I was in the manufacturing business for 45 years, the last 32 years as a manufacturer of products sold worldwide through reps, and distributors. I went from design engineer to president of the company. I have 5 patents on products we sold, and have been sued for one unpatented design. We won on a directed verdict before we even put on a defense. If I saw a good design element, and if I could use it, I did. Was that a copy? Maybe so, but I am not ashamed of copying some design aspects. That is the road to better products, use the good ideas. No one seems to be complaining about loading presses and dies looking the same.
Effective patents are ridiculously expensive to obtain and to defend, and if someone violates all but one of your claims, he is not violating the patent. Mechanical patents typically have 10 to 100 claims. Small companies, in a limited market like reloading, may not be able to afford to patent. Think $10,000 to $50,000, can you sell enough to pay for the patent before you start making money?

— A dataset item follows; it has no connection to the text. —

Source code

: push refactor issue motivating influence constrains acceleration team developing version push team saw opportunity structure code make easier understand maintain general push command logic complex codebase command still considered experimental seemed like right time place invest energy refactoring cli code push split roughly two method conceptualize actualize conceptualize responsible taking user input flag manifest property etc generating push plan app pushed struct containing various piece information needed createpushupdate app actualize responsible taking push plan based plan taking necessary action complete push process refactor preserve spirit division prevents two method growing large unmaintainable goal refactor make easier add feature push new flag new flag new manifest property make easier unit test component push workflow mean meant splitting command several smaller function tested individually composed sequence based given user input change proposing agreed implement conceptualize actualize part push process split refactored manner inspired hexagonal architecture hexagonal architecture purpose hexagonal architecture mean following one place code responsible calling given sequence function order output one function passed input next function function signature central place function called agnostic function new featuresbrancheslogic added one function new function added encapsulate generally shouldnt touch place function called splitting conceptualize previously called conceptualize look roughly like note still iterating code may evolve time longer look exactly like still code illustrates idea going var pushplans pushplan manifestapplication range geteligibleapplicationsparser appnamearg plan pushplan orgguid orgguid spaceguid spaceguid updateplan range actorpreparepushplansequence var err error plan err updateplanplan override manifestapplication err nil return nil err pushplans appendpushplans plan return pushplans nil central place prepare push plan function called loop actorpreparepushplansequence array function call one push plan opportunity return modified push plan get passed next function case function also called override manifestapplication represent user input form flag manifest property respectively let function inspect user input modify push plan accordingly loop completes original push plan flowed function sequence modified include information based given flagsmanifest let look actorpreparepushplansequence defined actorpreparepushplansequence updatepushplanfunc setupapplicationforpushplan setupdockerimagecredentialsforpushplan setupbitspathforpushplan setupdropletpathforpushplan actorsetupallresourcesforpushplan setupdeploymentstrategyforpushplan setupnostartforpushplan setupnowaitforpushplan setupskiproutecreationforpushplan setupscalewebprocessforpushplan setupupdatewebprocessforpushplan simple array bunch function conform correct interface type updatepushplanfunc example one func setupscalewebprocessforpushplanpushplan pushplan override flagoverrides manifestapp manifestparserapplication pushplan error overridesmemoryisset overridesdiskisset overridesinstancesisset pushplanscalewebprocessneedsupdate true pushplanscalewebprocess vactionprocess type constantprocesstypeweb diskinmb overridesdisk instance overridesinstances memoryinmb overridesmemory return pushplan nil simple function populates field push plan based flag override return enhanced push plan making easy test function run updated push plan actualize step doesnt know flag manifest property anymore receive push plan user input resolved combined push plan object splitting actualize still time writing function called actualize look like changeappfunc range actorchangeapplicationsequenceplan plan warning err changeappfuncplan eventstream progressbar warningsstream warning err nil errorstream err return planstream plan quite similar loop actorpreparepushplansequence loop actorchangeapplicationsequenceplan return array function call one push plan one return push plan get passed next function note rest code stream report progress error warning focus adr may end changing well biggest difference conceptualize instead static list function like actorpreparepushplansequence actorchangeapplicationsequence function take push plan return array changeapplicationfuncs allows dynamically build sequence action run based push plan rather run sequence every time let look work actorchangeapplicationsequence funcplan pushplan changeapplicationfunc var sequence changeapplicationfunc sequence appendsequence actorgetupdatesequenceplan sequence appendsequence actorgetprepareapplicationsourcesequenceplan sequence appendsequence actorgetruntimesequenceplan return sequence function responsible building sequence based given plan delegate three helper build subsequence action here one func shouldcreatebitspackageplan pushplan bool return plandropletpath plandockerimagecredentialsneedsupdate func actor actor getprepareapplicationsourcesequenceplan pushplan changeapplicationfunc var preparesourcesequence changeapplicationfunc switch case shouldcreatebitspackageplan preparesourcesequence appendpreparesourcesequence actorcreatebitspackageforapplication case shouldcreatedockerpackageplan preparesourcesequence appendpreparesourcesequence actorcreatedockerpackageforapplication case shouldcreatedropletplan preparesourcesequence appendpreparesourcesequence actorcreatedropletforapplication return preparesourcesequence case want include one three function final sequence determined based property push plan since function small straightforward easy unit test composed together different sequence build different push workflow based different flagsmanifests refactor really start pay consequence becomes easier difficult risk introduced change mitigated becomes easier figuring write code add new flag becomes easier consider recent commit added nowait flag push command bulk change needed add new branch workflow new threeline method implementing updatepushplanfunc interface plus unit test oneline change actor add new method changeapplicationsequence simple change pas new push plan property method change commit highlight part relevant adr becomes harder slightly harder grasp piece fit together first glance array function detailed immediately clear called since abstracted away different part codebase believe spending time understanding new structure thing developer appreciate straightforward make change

And why "copy" another guys' product? That's easy, there is a market segment that you are not getting, it is in your business area and capability of manufacturing, so it will add to your bottom line. So you check patent status, define what the product features are, and tell your engineering people to design it. This is not significantly cheaper that starting from scratch on a design, you still have to do all the work, including prototype and final product testing, as well as writing tech manuals, and advertising for product release.
So let's not confuse everyone with this Big guy, Little guy stuff. The Big Guy was once a little guy. They all have to go through the trials and tribulations of the markets they desire to serve, and they have to play buy the rules of that market. Typically people who are not in Product design and manufacturing business have no idea of the rules. This is capitalism in action, good ideas prevail, if they sell, the product prevails, if not, the company fails.
Note that the copy was of a Henderson, great outrage developed. Would that had happened if the copy was of Giraud, Lyman, Midway, Wilson, little Crow, or other manual trimmers? I suspect Hornady went after the high end to add to their sales volume. For those who swear off Hornady for "copying" that's OK, just buy your stuff from another company that you have determined has not "copied" anything. That alone is a tougher job than you can imagine.
Summary: Copying is not BAD. All designs include some copying. Patents are expensive and not foolproof.
Design the best product you can, and if it sells. good for you.